* YOUR ASSIGNMENT
In the records below, tally each line that contains the word "textwidth" and give the total only.

* RECORDS FOR THIS TASK
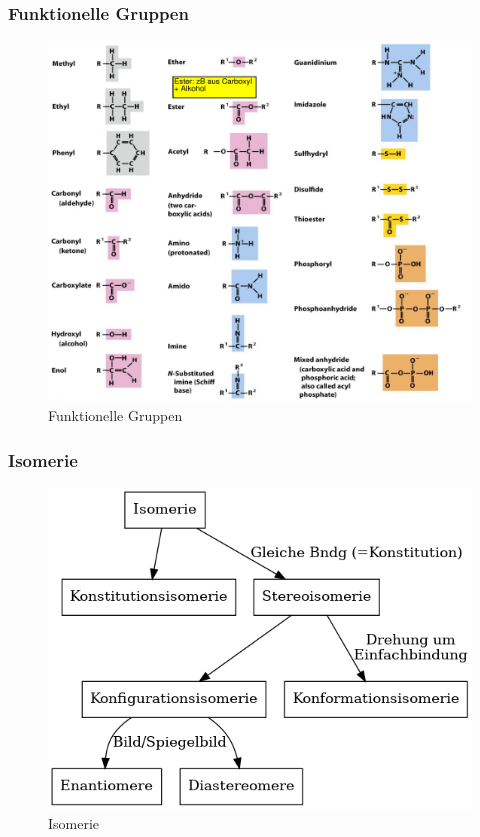 \documentclass[a4paper,twocolumn,english,fontsize=7,DIV=16]{scrartcl}
\begin{document}
\subsubsection{Funktionelle Gruppen}

\begin{figure}[h]
	\centering
	\includegraphics[width=\linewidth]{img/funktionale_gruppen.png}
	\caption{Funktionelle Gruppen}
\end{figure}

\subsubsection{Isomerie}

\begin{figure}[h]
	\centering
	\includegraphics[width=\linewidth]{graphs/isomerie.png}
	\caption{Isomerie}
\end{figure}
\end{document}
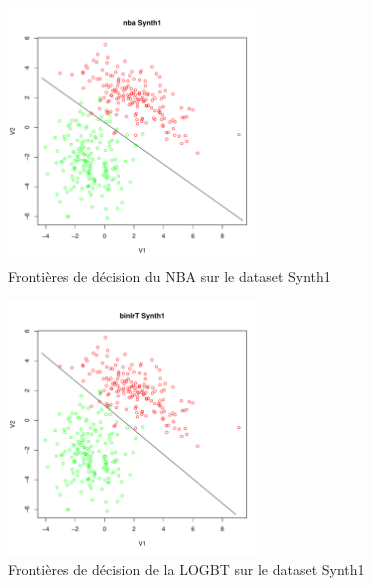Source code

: \documentclass{report}
\begin{document}
\begin{figure}[ht!]
\begin{center}
    \includegraphics[width=0.6\textwidth]{results/nba/nba-Synth1.pdf}
    \caption{Frontières de décision du NBA sur le dataset Synth1}
\end{center}
\end{figure}

\begin{figure}[ht!]
\begin{center}
    \includegraphics[width=0.6\textwidth]{results/binlrt/binlrt-Synth1.pdf}
    \caption{Frontières de décision de la LOGBT sur le dataset Synth1}
\end{center}
\end{figure}
\end{document}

* OUTPUT
2